Review the listing and copy each line that holds the word "digit".

----- INPUT RECORDS

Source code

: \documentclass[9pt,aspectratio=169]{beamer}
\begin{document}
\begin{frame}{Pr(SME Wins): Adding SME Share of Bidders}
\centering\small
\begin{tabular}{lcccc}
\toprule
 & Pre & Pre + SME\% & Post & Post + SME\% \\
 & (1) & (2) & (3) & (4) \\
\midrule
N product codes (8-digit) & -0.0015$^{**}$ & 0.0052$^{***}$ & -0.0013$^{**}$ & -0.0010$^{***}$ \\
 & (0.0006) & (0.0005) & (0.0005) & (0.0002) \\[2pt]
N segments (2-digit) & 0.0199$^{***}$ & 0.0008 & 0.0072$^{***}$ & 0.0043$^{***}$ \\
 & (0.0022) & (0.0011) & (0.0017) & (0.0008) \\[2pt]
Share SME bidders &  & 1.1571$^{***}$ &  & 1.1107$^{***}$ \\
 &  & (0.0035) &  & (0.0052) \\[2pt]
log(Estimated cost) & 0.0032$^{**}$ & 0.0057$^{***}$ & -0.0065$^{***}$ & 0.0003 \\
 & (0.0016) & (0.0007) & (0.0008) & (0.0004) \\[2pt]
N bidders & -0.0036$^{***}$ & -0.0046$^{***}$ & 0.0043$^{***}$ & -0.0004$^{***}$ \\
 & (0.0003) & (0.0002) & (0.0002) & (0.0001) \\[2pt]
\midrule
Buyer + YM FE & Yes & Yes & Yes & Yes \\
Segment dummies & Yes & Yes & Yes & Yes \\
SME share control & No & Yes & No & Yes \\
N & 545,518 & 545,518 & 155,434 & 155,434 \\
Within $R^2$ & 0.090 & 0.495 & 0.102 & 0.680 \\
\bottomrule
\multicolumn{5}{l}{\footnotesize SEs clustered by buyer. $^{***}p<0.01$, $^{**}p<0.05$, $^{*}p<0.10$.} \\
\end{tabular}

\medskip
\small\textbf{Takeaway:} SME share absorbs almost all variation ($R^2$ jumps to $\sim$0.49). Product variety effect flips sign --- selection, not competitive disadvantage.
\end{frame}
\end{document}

----------

> RESPONSE AREA:
N product codes (8-digit) & -0.0015$^{**}$ & 0.0052$^{***}$ & -0.0013$^{**}$ & -0.0010$^{***}$ \\
N segments (2-digit) & 0.0199$^{***}$ & 0.0008 & 0.0072$^{***}$ & 0.0043$^{***}$ \\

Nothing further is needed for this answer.